C'était un début d'après-midi calme qui commençait par cette froide journée de septembre. Un ciel gris et une légère dissimulation du soleil se profilaient à l'horizon, ainsi qu'une brise fraîche et douce venant du bord de l'océan, faisant trembler et danser l'herbe des collines et les feuilles des arbres. En ville, l'activité battait son plein comme l’accoutumée. Les rues grouillaient de gens venant faire leurs emplettes chez les commerçants nombreux et variés du centre de la petite ville, vantant leurs produits comme étant de la plus haute qualité. Un groupe d'enfants revenait de l'école le matin et vint acheter du pain chaud chez le boulanger du coin. Un groupe de jeunes femmes, vêtues de robes très élégantes, se parlaient et regardaient en même temps les quelques jeunes hommes qui passaient. Sur les quais, les marins travaillaient dur, transportant de lourdes caisses en bois, réparant les filets et préparant quelques bateaux pour partir pour de nouvelles expéditions de pêche. Quelques bateaux déjà prêts partaient déjà, glissant lentement sur l'eau grise opaque de la mer, les marins chantant en chœur sous le tumulte des mouettes, pour se motiver et prier pour que le temps reste calme et que la récolte leur soit favorable.
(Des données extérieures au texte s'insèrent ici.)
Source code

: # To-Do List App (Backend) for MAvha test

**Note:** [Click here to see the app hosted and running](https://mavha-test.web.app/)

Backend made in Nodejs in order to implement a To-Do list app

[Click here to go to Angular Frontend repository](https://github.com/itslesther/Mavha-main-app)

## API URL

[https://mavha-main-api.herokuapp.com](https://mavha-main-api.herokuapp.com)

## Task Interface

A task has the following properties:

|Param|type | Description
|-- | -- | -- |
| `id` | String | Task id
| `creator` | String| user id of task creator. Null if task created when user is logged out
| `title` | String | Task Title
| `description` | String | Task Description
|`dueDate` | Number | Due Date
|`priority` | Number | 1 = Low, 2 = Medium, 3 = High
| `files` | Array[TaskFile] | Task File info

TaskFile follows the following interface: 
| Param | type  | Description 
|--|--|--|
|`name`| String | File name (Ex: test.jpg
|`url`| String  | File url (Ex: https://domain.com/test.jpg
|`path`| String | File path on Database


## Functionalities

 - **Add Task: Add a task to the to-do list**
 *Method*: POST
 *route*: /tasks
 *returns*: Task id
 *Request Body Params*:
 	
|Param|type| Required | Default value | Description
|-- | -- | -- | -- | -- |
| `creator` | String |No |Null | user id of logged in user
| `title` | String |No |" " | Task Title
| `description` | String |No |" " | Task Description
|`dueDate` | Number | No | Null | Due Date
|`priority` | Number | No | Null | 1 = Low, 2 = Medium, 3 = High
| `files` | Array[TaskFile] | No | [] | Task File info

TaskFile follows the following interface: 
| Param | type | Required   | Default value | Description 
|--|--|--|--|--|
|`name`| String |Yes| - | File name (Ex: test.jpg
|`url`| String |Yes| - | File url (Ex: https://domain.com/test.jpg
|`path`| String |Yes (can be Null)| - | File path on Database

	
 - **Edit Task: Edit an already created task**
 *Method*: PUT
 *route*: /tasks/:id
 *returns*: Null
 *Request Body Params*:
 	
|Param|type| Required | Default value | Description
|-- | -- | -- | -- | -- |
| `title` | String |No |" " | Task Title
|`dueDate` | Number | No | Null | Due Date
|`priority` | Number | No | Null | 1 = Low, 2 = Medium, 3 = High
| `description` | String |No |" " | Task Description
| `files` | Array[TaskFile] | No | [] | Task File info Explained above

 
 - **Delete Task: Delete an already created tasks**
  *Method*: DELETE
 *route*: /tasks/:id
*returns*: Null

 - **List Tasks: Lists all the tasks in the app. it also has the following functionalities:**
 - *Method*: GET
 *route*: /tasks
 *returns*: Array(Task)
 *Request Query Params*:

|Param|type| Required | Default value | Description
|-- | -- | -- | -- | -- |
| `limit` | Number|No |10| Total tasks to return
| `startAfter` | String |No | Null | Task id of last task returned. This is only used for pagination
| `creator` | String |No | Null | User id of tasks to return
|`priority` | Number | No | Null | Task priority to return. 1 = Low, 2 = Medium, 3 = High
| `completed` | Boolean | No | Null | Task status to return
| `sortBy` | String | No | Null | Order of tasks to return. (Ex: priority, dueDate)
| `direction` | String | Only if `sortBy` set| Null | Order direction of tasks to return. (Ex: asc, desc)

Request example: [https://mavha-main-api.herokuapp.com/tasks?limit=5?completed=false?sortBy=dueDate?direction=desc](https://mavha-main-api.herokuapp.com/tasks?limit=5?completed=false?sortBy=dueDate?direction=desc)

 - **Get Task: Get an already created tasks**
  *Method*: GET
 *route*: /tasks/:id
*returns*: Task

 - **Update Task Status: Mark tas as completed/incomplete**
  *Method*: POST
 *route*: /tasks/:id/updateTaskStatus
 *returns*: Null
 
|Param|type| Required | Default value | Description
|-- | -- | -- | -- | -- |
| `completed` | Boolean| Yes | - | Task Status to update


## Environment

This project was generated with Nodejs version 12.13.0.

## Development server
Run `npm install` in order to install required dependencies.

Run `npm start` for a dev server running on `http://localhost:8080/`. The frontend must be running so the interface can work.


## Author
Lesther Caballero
Situé en dehors de la ville mais la dominant du haut de la grande falaise de roche noire, se dressait un manoir de trois étages, grandiose et luxueux, dont l'architecture victorienne raffinée évoquait une richesse des plus conséquentes. Le Manoir Derune, construit par Sir Andrei Derune lui-même lors de son installation dans le pays, et était resté en possession de sa famille après toutes ces décennies, la famille Derune contrôlant toujours la plupart des commerces de la ville et de la région. La Maison Derune avait même conclu des accords commerciaux avec certaines autres grandes familles françaises, afin de renforcer leur position et leur statut social auprès de la haute société. L'actuel seigneur de Landding était Richard Derune, un homme d'une cinquantaine d'années, légèrement rond et au crâne presque dégarni, arborant fièrement une petite barbe bien taillée. Lord Richard, petit-fils unique encore vivant d'Andrei Derune, était connu comme un homme bon, sachant récompenser ceux qui ne l'avaient pas déçu, mais pouvait aussi être intraitable envers ceux qu'il percevait comme des ennemis.

Au premier étage, dans une chambre de l'aile nord du manoir, se trouvait une femme de 23 ans. Très belle, elle avait un petit nez fin, des lèvres fines roses et des yeux brun angélique. Elle portait une longue et élégante robe de lin violet, cousue de fils de dentelle rouge, et un jabot de dentelle autour du cou. Elle s'appelait Alice Derune et était la fille unique de Lord Richard. Née en 1779, Alice n'avait jamais connue sa mère, Elizabeth, qui mourut en la mettant au monde. Bien que submergé par le chagrin, Richard avait juré à sa défunte épouse de prendre soin de leur enfant, et c'est ce qu'il avait fait. Toute sa vie, Alice n'avait jamais manquée de rien, son père étant très protecteur, parfois même un peu trop envers elle.

Fredonnant doucement une chanson entre ses lèvres de sa voix cristalline, Alice était assise devant son grand miroir aux bordures d'or, occupée à coiffer ses longs cheveux lisses aussi noirs qu’une nuit sans étoiles. Sa chambre était plus que confortable. Une moquette douce recouvrant le sol, un grand lit à baldaquin, une grande armoire contenant ses robes, et un lustre d'argent au plafond... Elle n'avait pas à se plaindre de son sort. Mais malgré sa richesse, Alice se sentait parfois piégée ici, comme dans une grande cage dorée.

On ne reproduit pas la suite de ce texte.